Instructions to follow – In the material below, find the line that contains "device.auth.xboxlive.comeds.xboxlive.com" and the line that contains "www.msftncsi.com", then write out exactly those two lines and everything between them.

Data for review –
Content starts

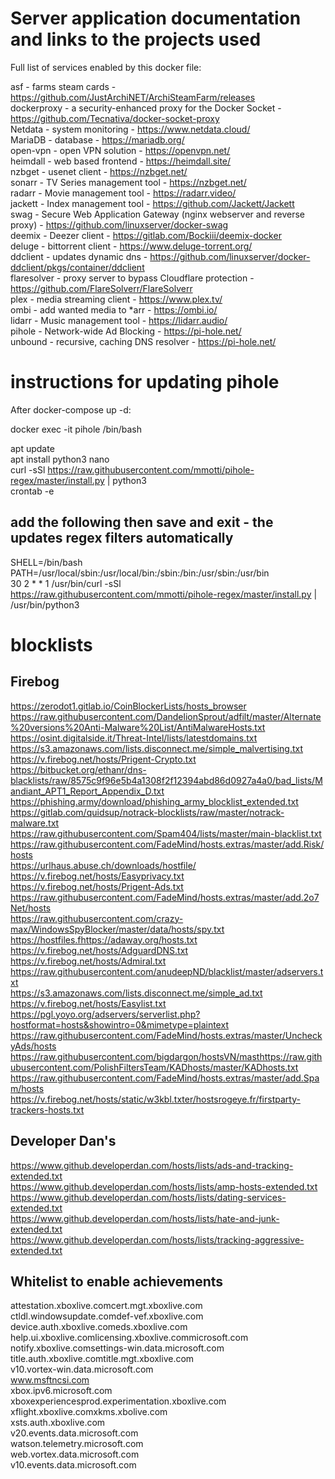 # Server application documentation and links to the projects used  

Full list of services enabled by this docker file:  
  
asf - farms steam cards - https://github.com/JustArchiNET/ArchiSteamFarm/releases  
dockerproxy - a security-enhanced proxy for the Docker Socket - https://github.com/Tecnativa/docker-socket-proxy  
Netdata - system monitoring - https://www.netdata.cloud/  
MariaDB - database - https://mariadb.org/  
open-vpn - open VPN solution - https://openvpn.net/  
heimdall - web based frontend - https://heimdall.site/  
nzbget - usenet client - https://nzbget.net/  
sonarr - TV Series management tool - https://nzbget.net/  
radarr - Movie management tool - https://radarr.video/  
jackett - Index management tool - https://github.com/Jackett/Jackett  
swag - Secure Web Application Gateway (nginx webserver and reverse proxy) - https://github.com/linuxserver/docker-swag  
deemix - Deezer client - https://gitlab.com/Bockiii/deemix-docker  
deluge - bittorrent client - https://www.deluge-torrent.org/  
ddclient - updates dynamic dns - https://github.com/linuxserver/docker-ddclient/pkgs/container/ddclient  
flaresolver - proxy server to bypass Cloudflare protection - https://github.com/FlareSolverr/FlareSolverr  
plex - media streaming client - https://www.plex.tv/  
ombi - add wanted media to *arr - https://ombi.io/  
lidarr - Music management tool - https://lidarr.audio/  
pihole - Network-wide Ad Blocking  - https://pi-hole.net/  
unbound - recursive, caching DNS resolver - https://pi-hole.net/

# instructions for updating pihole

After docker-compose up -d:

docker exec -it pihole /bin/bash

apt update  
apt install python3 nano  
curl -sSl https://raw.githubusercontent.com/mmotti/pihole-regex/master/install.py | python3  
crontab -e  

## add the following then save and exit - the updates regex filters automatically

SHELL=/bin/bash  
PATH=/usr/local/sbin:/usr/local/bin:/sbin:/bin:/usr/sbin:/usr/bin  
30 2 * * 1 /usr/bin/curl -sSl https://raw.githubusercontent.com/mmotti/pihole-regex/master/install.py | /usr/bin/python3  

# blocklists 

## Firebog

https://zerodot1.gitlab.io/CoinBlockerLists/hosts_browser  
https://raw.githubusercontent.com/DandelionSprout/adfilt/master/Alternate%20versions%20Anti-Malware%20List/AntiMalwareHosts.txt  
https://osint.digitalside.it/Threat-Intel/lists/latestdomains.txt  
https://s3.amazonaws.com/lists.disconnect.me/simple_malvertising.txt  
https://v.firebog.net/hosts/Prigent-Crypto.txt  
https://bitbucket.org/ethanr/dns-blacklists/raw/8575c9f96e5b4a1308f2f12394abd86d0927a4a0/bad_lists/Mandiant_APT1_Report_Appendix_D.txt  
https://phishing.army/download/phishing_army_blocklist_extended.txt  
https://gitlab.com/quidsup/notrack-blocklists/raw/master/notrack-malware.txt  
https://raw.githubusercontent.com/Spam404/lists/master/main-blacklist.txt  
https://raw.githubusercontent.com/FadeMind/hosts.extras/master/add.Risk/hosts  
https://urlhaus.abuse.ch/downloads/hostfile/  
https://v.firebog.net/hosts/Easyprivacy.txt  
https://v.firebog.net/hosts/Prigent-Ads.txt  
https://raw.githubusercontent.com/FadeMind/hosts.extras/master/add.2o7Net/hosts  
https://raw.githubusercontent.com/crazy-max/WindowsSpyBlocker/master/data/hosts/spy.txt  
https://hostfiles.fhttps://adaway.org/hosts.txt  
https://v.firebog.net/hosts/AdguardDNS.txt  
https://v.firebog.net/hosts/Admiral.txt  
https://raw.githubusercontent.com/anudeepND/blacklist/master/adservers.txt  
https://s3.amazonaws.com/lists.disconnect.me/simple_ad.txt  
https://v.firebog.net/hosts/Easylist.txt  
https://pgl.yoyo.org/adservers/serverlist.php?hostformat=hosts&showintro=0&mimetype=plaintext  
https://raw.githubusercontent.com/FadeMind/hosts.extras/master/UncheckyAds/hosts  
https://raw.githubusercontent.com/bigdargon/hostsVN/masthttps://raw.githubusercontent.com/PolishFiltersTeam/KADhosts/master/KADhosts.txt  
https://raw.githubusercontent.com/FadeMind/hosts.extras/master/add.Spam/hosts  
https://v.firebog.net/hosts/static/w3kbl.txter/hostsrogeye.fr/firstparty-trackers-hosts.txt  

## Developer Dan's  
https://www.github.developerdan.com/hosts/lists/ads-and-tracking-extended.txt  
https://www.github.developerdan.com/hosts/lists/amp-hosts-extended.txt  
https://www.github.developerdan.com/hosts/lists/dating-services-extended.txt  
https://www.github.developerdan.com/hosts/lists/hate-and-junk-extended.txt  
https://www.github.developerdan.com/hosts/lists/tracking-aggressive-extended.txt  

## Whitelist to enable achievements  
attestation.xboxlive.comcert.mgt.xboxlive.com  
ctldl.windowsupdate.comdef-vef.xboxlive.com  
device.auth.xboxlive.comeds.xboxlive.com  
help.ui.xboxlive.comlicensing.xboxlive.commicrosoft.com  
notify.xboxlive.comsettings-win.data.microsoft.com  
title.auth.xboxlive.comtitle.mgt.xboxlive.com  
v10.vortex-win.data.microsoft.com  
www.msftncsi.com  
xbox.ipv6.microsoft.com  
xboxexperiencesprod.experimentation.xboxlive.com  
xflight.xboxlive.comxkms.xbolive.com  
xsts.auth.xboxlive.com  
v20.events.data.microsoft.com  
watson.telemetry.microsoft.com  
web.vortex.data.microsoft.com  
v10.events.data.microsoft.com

Content ends

Exercise solution –
device.auth.xboxlive.comeds.xboxlive.com  
help.ui.xboxlive.comlicensing.xboxlive.commicrosoft.com  
notify.xboxlive.comsettings-win.data.microsoft.com  
title.auth.xboxlive.comtitle.mgt.xboxlive.com  
v10.vortex-win.data.microsoft.com  
www.msftncsi.com  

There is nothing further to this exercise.